S: Ci hanno inculcato quella storia scambiando l’ordine dei concetti. Teoricamente ci stavano parlando di felicità vera, di autentico benessere, mentre in realtà ci parlavano di agi e denaro. Quello che abbiamo finalmente scoperto oggi non è che il benessere economico non è più sostenibile, ma che quel benessere non era l’autentico-stare-bene. Io avevo lavoro e stipendio, secondo te se fosse stato così bastante al raggiungimento della felicità l’avrei lasciato? Quindi, per le generazioni future, il monito non è “occhio ragazzi che la pacchia del denaro per tutti è finita” ma “occhio ragazzi che a fare denaro e a comprarsi sempre l’ultimo modello di qualcosa di inutile non si va nella direzione giusta, perché per fare questo devi vendere tempo e anima, le due sole cose di valore che abbiamo”.
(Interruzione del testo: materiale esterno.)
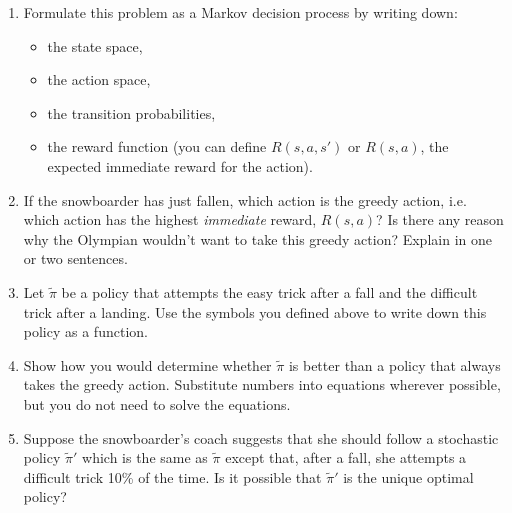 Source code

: \documentclass{article}
\theoremstyle{definition}
\begin{document}
\begin{enumerate}[label=\alph*)]
    \item Formulate this problem as a Markov decision process by writing down:
    \begin{itemize}[noitemsep]
        \item the state space,
        \item the action space,
        \item the transition probabilities,
        \item the reward function (you can define $R(s,a,s')$ or $R(s, a)$, the expected immediate reward for the action).
    \end{itemize}

    \item If the snowboarder has just fallen, which action is the greedy action, i.e. which action has the highest \emph{immediate} reward, $R(s, a)$? Is there any reason why the Olympian wouldn't want to take this greedy action? Explain in one or two sentences.

    \item Let $\tilde{\pi}$ be a policy that attempts the easy trick after a fall and the difficult trick after a landing. Use the symbols you defined above to write down this policy as a function.

    \item Show how you would determine whether $\tilde{\pi}$ is better than a policy that always takes the greedy action. Substitute numbers into equations wherever possible, but you do not need to solve the equations.

    \item Suppose the snowboarder's coach suggests that she should follow a stochastic policy $\tilde{\pi}'$ which is the same as $\tilde{\pi}$ except that, after a fall, she attempts a difficult trick 10\% of the time. Is it possible that $\tilde{\pi}'$ is the unique optimal policy?
\end{enumerate}

\clearpage
\end{document}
A: Downshifting, scalare marcia, decrescita. So che può sembrare una contraddizione in essere ma pensi che questi concetti possano applicarsi al mondo del lavoro? Intendo dire: pensi che per essere felici, facendo quello che si fa, l’unica scelta praticabile sia quella della decrescita? Oppure pensi che si possa conciliare il lavoro con uno stile di vita più sano, una vita soddisfacente, una maggiore libertà e un bel po’ di passione in quello che si fa?

S: Quello che hai appena descritto è il quesito a cui occorre dare risposta. I nostri intellettuali hanno mancato fin qui la loro missione storica. Perché non hanno riflettuto sulla società e non ci hanno messo in guardia (prima) e poi suggerito un sistema alternativo (poi)? Qualcuno ha ben tentato di farlo, sia nell’ambito del pensiero anarchico che in quello della sinistra anticapitalista (da Bianciardi a Pasolini etc) ma non sono stati ascoltati. Dagli anni Ottanta in avanti il frullatore ha sminuzzato tutto, il benessere e la crescita hanno digerito ogni pensiero, anestetizzato ogni tentativo. E così oggi per la prima volta nella storia dobbiamo cambiare senza sapere in che direzione. Dalla società rurale alla società industriale, dalla monarchia alla repubblica, avevamo sempre cambiato seguendo uno schema che gli intellettuali avevano prima teorizzato. Oggi non è così. Occorre trovare la risposta a questa domanda. La decrescita è una cultura che sta tentando di farlo. Occorrerebbe il contributo di tutti però. Dove sono i nostri intellettuali?

A: Per finire, una domanda un po’ meno impegnata. Ti chiedo quali sono i pensieri che occupano la tua mente al mattino, appena ti svegli e quali la sera prima di addormentarti.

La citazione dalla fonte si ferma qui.